I would like to calculate the gradient of a simple function using FowardDiff.gradient, but I have been encountering problems, where I have gotten different answers from code that should seemingly be doing the same thing.
Since what I am trying to do is rather basic (calculating a gradient of a function) and I wouldn’t expect the ForwardDiff package to mess up with this, I am expecting the problem to be on my end
I have reduced my code to a MWE in the following way. I realize what the code does now doesn’t make much sense, but it illustrates the problem that I am having:
Start minimum working example:
using ForwardDiff
function f1(x)
z = x
gammax = x
gammaz = z
return sum(x.*(log.(x) .+ log.(gammax) .- log.(z) .- log.(gammaz)))
end
function f2(x)
z = [0.1 0.9]
gammax = x
gammaz = z
return sum(x.*(log.(x) .+ log.(gammax) .- log.(z) .- log.(gammaz)))
end
g1 = x -> ForwardDiff.gradient(f1,x)
g2 = x -> ForwardDiff.gradient(f2,x)
fval1 = f1([0.1 0.9])
fval2 = f2([0.1 0.9])
gval1 = g1([0.1 0.9])
gval2 = g2([0.1 0.9])
Expected answers:
In function f1 the terms in the brackets involving logarithms are expected to be zero, regardless of what x is.

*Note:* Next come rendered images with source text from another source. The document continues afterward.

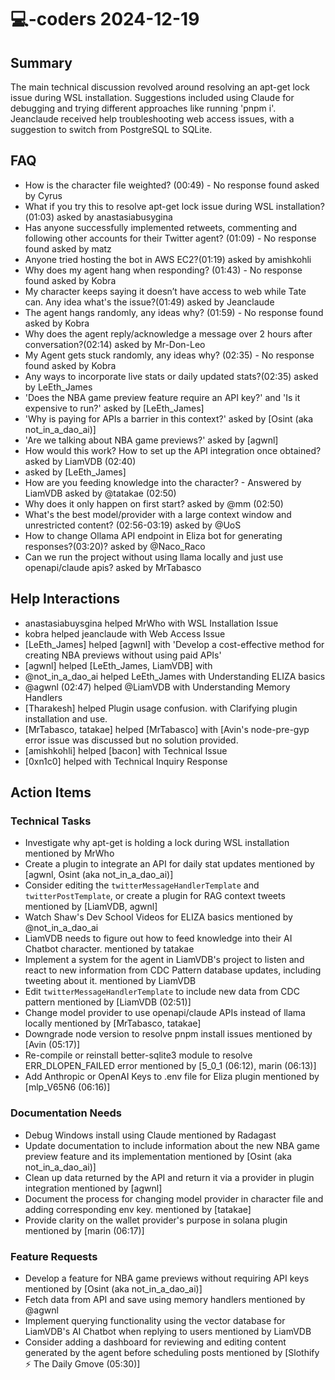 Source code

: # 💻-coders 2024-12-19

## Summary
The main technical discussion revolved around resolving an apt-get lock issue during WSL installation. Suggestions included using Claude for debugging and trying different approaches like running 'pnpm i'. Jeanclaude received help troubleshooting web access issues, with a suggestion to switch from PostgreSQL to SQLite.

## FAQ
- How is the character file weighted? (00:49) - No response found asked by Cyrus
- What if you try this to resolve apt-get lock issue during WSL installation?(01:03) asked by anastasiabusygina
- Has anyone successfully implemented retweets, commenting and following other accounts for their Twitter agent? (01:09) - No response found asked by matz
- Anyone tried hosting the bot in AWS EC2?(01:19) asked by amishkohli
- Why does my agent hang when responding? (01:43) - No response found asked by Kobra
- My character keeps saying it doesn’t have access to web while Tate can. Any idea what's the issue?(01:49) asked by Jeanclaude
- The agent hangs randomly, any ideas why? (01:59) - No response found asked by Kobra
- Why does the agent reply/acknowledge a message over 2 hours after conversation?(02:14) asked by Mr-Don-Leo
- My Agent gets stuck randomly, any ideas why? (02:35) - No response found asked by Kobra
- Any ways to incorporate live stats or daily updated stats?(02:35) asked by LeEth_James
- 'Does the NBA game preview feature require an API key?' and 'Is it expensive to run?' asked by [LeEth_James]
- 'Why is paying for APIs a barrier in this context?' asked by [Osint (aka not_in_a_dao_ai)]
- 'Are we talking about NBA game previews?' asked by [agwnl]
- How would this work? How to set up the API integration once obtained? asked by LiamVDB (02:40)
-  asked by [LeEth_James]
- How are you feeding knowledge into the character? - Answered by LiamVDB asked by @tatakae (02:50)
- Why does it only happen on first start? asked by @mm (02:50)
- What's the best model/provider with a large context window and unrestricted content? (02:56-03:19) asked by @UoS 
- How to change Ollama API endpoint in Eliza bot for generating responses?(03:20)? asked by @Naco_Raco
- Can we run the project without using llama locally and just use openapi/claude apis? asked by MrTabasco

## Help Interactions
- anastasiabuysgina helped MrWho with WSL Installation Issue
- kobra helped jeanclaude with Web Access Issue
- [LeEth_James] helped [agwnl] with 'Develop a cost-effective method for creating NBA previews without using paid APIs'
- [agwnl] helped [LeEth_James, LiamVDB] with 
- @not_in_a_dao_ai helped LeEth_James with Understanding ELIZA basics
- @agwnl (02:47) helped @LiamVDB with Understanding Memory Handlers
- [Tharakesh] helped Plugin usage confusion. with Clarifying plugin installation and use.
- [MrTabasco, tatakae] helped [MrTabasco] with [Avin's node-pre-gyp error issue was discussed but no solution provided.
- [amishkohli] helped [bacon] with Technical Issue
- [0xn1c0] helped  with Technical Inquiry Response

## Action Items

### Technical Tasks
- Investigate why apt-get is holding a lock during WSL installation mentioned by MrWho
- Create a plugin to integrate an API for daily stat updates mentioned by [agwnl, Osint (aka not_in_a_dao_ai)]
- Consider editing the `twitterMessageHandlerTemplate` and `twitterPostTemplate`, or create a plugin for RAG context tweets mentioned by [LiamVDB, agwnl]
- Watch Shaw's Dev School Videos for ELIZA basics mentioned by @not_in_a_dao_ai
- LiamVDB needs to figure out how to feed knowledge into their AI Chatbot character. mentioned by tatakae
- Implement a system for the agent in LiamVDB's project to listen and react to new information from CDC Pattern database updates, including tweeting about it. mentioned by LiamVDB
- Edit `twitterMessageHandlerTemplate` to include new data from CDC pattern mentioned by [LiamVDB (02:51)]
- Change model provider to use openapi/claude APIs instead of llama locally mentioned by [MrTabasco, tatakae]
- Downgrade node version to resolve pnpm install issues mentioned by [Avin (05:17)]
- Re-compile or reinstall better-sqlite3 module to resolve ERR_DLOPEN_FAILED error mentioned by [5_0_1 (06:12), marin (06:13)]
- Add Anthropic or OpenAI Keys to .env file for Eliza plugin mentioned by [mlp_V65N6 (06:16)]

### Documentation Needs
- Debug Windows install using Claude mentioned by Radagast
- Update documentation to include information about the new NBA game preview feature and its implementation mentioned by [Osint (aka not_in_a_dao_ai)]
- Clean up data returned by the API and return it via a provider in plugin integration mentioned by [agwnl]
- Document the process for changing model provider in character file and adding corresponding env key. mentioned by [tatakae]
- Provide clarity on the wallet provider's purpose in solana plugin mentioned by [marin (06:17)]

### Feature Requests
- Develop a feature for NBA game previews without requiring API keys mentioned by [Osint (aka not_in_a_dao_ai)]
- Fetch data from API and save using memory handlers mentioned by @agwnl
- Implement querying functionality using the vector database for LiamVDB's AI Chatbot when replying to users mentioned by LiamVDB
- Consider adding a dashboard for reviewing and editing content generated by the agent before scheduling posts mentioned by [Slothify ⚡ The Daily Gmove (05:30)] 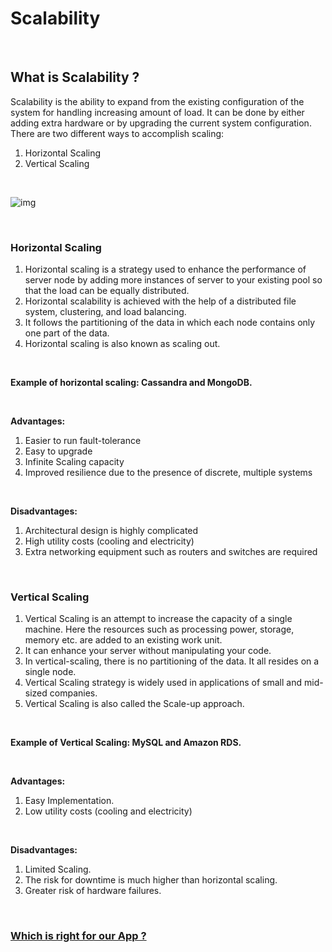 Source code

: # Scalability

<br>

## What is Scalability ?
Scalability is the ability to expand from the existing configuration of the system for handling increasing amount of load. It can be done by either adding extra hardware or by upgrading the current system configuration. There are two different ways to accomplish scaling:
1. Horizontal Scaling
2. Vertical Scaling

<br>

![img](https://demo.cloudswitches.com/wp-content/uploads/2019/12/redswitches-blog-scaling-image.jpg)

<br>

### Horizontal Scaling
1. Horizontal scaling is a strategy used to enhance the performance of server node by adding more instances of server to your existing pool so that the load can be equally distributed.
2. Horizontal scalability is achieved with the help of a distributed file system, clustering, and load balancing.
3. It follows the partitioning of the data in which each node contains only one part of the data.
4. Horizontal scaling is also known as scaling out.

<br>

**Example of horizontal scaling: Cassandra and MongoDB.**

<br>

**Advantages:**
1. Easier to run fault-tolerance
2. Easy to upgrade
3. Infinite Scaling capacity
4. Improved resilience due to the presence of discrete, multiple systems

<br>

**Disadvantages:**
1. Architectural design is highly complicated
2. High utility costs (cooling and electricity)
3. Extra networking equipment such as routers and switches are required

<br>

### Vertical Scaling
1. Vertical Scaling is an attempt to increase the capacity of a single machine. Here the resources such as processing power, storage, memory etc. are added to an existing work unit.
2. It can enhance your server without manipulating your code. 
3. In vertical-scaling, there is no partitioning of the data. It all resides on a single node.
4. Vertical Scaling strategy is widely used in applications of small and mid-sized companies.
5. Vertical Scaling is also called the Scale-up approach.

<br>

**Example of Vertical Scaling: MySQL and Amazon RDS.**

<br>

**Advantages:**
1. Easy Implementation.
2. Low utility costs (cooling and electricity)

<br>

**Disadvantages:**
1. Limited Scaling.
2. The risk for downtime is much higher than horizontal scaling.
3. Greater risk of hardware failures.

<br>

### [Which is right for our App ?](https://www.missioncloud.com/blog/horizontal-vs-vertical-scaling-which-is-right-for-your-app)



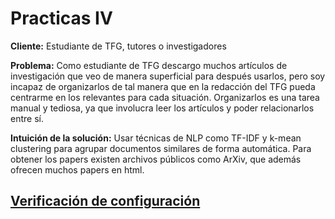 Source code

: # Practicas IV

**Cliente:** Estudiante de TFG, tutores o investigadores

**Problema:** Como estudiante de TFG descargo muchos artículos de investigación que veo de manera superficial para después usarlos, pero soy incapaz de organizarlos de tal manera que en la redacción del TFG pueda centrarme en los relevantes para cada situación. Organizarlos es una tarea manual y tediosa, ya que involucra leer los artículos y poder relacionarlos entre sí.


**Intuición de la solución:** Usar técnicas de NLP como TF-IDF y k-mean clustering para agrupar documentos similares de forma automática. Para obtener los papers existen archivos públicos como ArXiv, que además ofrecen muchos papers en html.

## [Verificación de configuración](doc_adicional/doc_adicional.md) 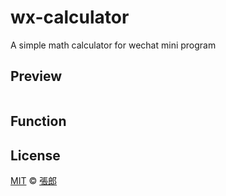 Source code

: # wx-calculator
A simple math calculator for wechat mini program

## Preview

<div style="display: flex">
    <img src="" style="flex: 1" />
    <img src="" style="flex: 1" />
</div>

## Function

## License

[MIT](https://github.com/MaricoCheung/wx-calculator/blob/main/LICENSE)  ©  [張郎](https://github.com/MaricoCheung)
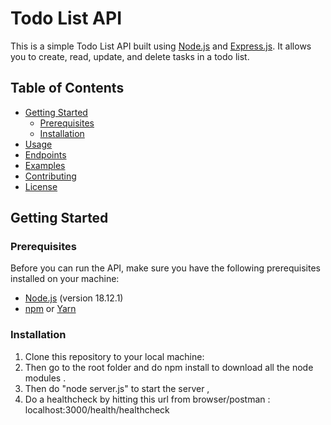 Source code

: # Todo List API

This is a simple Todo List API built using [Node.js](https://nodejs.org/) and [Express.js](https://expressjs.com/). It allows you to create, read, update, and delete tasks in a todo list.

## Table of Contents

- [Getting Started](#getting-started)
  - [Prerequisites](#prerequisites)
  - [Installation](#installation)
- [Usage](#usage)
- [Endpoints](#endpoints)
- [Examples](#examples)
- [Contributing](#contributing)
- [License](#license)

## Getting Started

### Prerequisites

Before you can run the API, make sure you have the following prerequisites installed on your machine:

- [Node.js](https://nodejs.org/) (version 18.12.1)
- [npm](https://www.npmjs.com/) or [Yarn](https://yarnpkg.com/)

### Installation

1. Clone this repository to your local machine:
2. Then go to the root folder and do npm install to download all the node modules . 
3. Then do "node server.js" to start the server , 
4. Do a healthcheck by hitting this url from browser/postman : localhost:3000/health/healthcheck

The same is true if I am giving [0.1 0.9] as input argument to f2. Therefore, the function values fval1 and fval2 are expected to be zero and so are the gradients.
Outputs:
fval1
0.0
fval2
0.0
gval1
1×2 Array{Float64,2}:
0.0 0.0
gval2
1×2 Array{Float64,2}:
2.0 2.0
→ fval1, fval2, gval1 are all as expected. gval2 seems wrong?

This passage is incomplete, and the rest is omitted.